Perdendo o equilíbrio, o santo bispo caiu numa poça de argamassa molhada. Quando se levantou, estava inteiramente coberto de areia e cal. No entanto, ele não disse nada, simplesmente voltou para casa a fim de se limpar. Mas testemunhas prontamente denunciaram o capataz, que foi preso e levado perante o tribunal da cidade.
Ao saber disso, o Prelado correu ao tribunal e disse ao magistrado: “Este caso, como envolve um ataque a um clérigo, é da alçada da Igreja”. Então abraçou o capataz como sinal de reconciliação, e rezou para que Deus o perdoasse por suas ofensas, obtendo assim sua liberdade.

Últimos e dolorosos anos
Dom Ubaldo governou a diocese de Gubbio durante 31 anos, durante os quais venceu com alegria as adversidades e os obstáculos. Conseguiu subjugar os seus inimigos com gentileza e apaziguar os seus adversários com mansidão de espírito.
No fim da vida ele foi acometido por uma doença incomum e repulsiva. Segundo análises realizadas em sua múmia em 2017, revelou-se tratar-se de penfigóide bolhoso, uma doença cutânea auto-imune que causa grandes lesões pruriginosas generalizadas no corpo, cobrindo-o de pústulas dolorosas que emitem continuamente um líquido seroso, esbranquiçado e mal cheiroso.
Nesse estado, o santo bispo celebrou sua última missa na Páscoa de 1160, para não deixar de exercer até o fim seus deveres episcopais.
No domingo, 15 de maio, pediu a extrema-unção e faleceu na madrugada de 16 de maio de 1160. Devido ao grande afluxo de fiéis que iam venerar seu corpo, o funeral foi celebrado apenas no quarto dia após sua morte. Ele deixou todos os seus bens para os pobres, sendo-lhe atribuídos profecias e milagres ainda em vida. Entre estes está a cura de uma menina surda-muda e de um cego.
Os habitantes de Gubbio o escolheram para seu santo padroeiro, pois o santo bispo se tornara para eles um modelo perfeito de todas as virtudes cristãs e um poderoso protetor em todas as necessidades espirituais e temporais. Sua vida foi escrita por Teobaldo, seu sucessor imediato na Sé episcopal de Gubbio.
O corpo de Santo Ubaldo encontrava-se incorrupto no momento de sua canonização pelo Papa Celestino III em 1192. Ele foi trasladado para uma pequena igreja no cume da montanha sobre sua cidade, onde passou a ser objeto da veneração de muitos peregrinos.
Até hoje o corpo de Santo Ubaldo permanece incorrupto, embora a carne esteja escura e mumificada.

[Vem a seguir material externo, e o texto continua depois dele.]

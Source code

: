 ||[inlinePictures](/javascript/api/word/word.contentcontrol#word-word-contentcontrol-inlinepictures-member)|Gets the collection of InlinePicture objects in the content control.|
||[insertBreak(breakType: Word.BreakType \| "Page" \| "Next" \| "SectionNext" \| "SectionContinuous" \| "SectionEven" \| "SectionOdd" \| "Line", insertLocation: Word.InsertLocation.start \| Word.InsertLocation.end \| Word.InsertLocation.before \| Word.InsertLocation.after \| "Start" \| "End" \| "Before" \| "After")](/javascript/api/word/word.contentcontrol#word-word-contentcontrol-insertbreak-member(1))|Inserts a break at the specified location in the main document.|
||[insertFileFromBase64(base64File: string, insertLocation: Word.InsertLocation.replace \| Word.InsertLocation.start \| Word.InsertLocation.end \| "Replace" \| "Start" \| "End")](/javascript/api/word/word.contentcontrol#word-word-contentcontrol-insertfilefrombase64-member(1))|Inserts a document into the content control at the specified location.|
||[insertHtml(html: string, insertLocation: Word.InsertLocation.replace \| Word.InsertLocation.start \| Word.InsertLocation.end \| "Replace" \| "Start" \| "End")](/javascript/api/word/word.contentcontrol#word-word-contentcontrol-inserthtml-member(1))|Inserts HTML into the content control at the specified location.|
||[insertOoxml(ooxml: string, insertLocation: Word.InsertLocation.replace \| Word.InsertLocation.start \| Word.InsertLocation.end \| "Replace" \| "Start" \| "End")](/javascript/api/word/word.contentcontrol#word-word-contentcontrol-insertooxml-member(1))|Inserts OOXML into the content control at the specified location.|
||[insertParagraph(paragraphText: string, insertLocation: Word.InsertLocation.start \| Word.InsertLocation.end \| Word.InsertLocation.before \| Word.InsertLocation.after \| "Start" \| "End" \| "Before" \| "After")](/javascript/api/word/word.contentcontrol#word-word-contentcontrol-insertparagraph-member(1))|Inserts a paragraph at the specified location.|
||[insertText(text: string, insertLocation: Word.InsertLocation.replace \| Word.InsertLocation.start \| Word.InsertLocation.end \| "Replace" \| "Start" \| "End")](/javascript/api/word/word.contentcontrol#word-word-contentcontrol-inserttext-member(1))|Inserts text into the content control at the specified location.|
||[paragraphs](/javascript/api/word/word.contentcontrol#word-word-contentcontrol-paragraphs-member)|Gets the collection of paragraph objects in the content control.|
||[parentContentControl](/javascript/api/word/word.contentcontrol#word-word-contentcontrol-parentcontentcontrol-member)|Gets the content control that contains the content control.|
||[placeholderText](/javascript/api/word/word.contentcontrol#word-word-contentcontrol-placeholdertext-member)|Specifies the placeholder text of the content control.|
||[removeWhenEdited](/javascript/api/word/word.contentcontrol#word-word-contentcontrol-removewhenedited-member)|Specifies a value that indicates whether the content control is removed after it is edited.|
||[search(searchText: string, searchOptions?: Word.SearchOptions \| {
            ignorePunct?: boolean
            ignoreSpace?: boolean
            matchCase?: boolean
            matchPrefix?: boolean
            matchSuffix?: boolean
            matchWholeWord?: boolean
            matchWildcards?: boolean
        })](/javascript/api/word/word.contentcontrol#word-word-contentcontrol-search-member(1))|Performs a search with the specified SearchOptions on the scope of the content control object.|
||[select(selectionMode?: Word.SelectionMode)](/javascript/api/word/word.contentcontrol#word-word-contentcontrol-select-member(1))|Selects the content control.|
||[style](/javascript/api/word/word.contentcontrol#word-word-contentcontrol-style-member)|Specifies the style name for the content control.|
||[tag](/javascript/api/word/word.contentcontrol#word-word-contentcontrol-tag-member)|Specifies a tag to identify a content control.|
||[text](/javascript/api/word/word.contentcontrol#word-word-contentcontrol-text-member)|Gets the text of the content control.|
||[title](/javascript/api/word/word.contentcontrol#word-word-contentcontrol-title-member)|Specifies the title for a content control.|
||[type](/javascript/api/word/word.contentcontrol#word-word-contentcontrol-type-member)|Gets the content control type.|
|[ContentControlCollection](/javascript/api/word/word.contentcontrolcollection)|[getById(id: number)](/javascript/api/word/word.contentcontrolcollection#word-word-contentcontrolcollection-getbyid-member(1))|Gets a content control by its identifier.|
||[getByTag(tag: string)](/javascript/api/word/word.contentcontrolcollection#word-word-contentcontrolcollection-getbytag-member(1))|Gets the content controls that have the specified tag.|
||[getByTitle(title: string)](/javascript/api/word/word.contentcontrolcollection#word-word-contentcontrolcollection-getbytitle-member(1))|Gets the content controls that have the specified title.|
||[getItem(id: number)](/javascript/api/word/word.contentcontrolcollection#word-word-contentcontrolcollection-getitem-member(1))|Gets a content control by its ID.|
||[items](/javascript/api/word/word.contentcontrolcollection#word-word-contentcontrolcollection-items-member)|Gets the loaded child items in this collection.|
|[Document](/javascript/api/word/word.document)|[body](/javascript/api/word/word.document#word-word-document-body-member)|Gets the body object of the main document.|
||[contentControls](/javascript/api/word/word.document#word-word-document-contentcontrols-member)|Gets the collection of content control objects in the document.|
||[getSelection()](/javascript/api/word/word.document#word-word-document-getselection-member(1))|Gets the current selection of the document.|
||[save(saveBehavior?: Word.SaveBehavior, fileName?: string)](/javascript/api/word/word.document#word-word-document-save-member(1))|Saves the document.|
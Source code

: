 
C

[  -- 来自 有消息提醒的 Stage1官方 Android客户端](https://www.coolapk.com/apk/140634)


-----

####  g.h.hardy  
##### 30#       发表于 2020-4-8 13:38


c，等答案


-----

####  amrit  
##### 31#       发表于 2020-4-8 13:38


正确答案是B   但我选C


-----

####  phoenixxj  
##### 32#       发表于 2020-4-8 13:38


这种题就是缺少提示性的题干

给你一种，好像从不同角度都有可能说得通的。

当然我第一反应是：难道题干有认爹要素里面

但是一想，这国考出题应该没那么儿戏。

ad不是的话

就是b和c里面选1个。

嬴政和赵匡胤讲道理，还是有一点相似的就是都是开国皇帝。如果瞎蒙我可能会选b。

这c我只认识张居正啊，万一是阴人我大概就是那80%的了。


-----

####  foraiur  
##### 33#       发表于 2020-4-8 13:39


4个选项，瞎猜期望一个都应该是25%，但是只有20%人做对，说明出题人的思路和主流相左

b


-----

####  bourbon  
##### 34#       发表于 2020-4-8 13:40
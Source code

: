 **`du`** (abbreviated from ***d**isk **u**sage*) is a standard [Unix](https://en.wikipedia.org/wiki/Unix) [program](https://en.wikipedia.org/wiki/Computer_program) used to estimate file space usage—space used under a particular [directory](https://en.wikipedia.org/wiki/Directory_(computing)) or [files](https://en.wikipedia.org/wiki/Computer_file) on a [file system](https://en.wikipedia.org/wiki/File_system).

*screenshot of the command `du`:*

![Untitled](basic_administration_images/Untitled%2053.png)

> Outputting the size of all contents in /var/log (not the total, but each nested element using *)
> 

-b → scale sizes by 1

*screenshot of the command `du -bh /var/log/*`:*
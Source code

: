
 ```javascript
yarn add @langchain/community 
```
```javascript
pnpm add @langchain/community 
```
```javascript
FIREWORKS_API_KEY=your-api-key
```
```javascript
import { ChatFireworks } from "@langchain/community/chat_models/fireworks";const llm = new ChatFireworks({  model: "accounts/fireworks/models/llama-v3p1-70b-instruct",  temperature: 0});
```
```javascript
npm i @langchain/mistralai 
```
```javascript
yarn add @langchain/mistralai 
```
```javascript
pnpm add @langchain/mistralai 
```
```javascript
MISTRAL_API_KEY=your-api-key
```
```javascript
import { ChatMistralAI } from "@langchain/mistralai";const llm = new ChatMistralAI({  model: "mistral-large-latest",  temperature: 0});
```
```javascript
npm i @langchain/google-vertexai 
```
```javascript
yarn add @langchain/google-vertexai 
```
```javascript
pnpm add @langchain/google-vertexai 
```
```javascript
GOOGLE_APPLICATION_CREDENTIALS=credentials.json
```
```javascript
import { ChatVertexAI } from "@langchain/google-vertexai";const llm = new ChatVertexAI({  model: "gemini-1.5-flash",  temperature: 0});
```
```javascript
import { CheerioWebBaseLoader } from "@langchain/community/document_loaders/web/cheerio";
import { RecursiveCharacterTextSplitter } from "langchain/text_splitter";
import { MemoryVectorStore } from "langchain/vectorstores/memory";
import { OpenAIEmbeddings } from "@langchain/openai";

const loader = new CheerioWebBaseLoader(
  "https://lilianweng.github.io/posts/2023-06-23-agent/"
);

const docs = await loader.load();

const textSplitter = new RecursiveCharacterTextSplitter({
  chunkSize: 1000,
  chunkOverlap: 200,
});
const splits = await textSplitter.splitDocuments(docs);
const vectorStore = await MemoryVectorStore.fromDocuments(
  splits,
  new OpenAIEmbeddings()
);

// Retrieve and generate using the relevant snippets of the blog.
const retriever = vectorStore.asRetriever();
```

Mas a incorruptibilidade não foi o que motivou sua canonização; ele foi declarado santo particularmente por causa de sua gentileza heroica. Ubaldo tinha bem em mente a admoestação de Nosso Senhor: “Aprendei de mim, que sou manso e humilde de coração” (Mt 11, 29).*
Uma relíquia de Santo Ubaldo é venerada na igreja colegiada de Saint-Thiébaut em Thann, na Alsácia. Dante o cita em sua famosa Divina Comédia (Paraíso, Canto IX).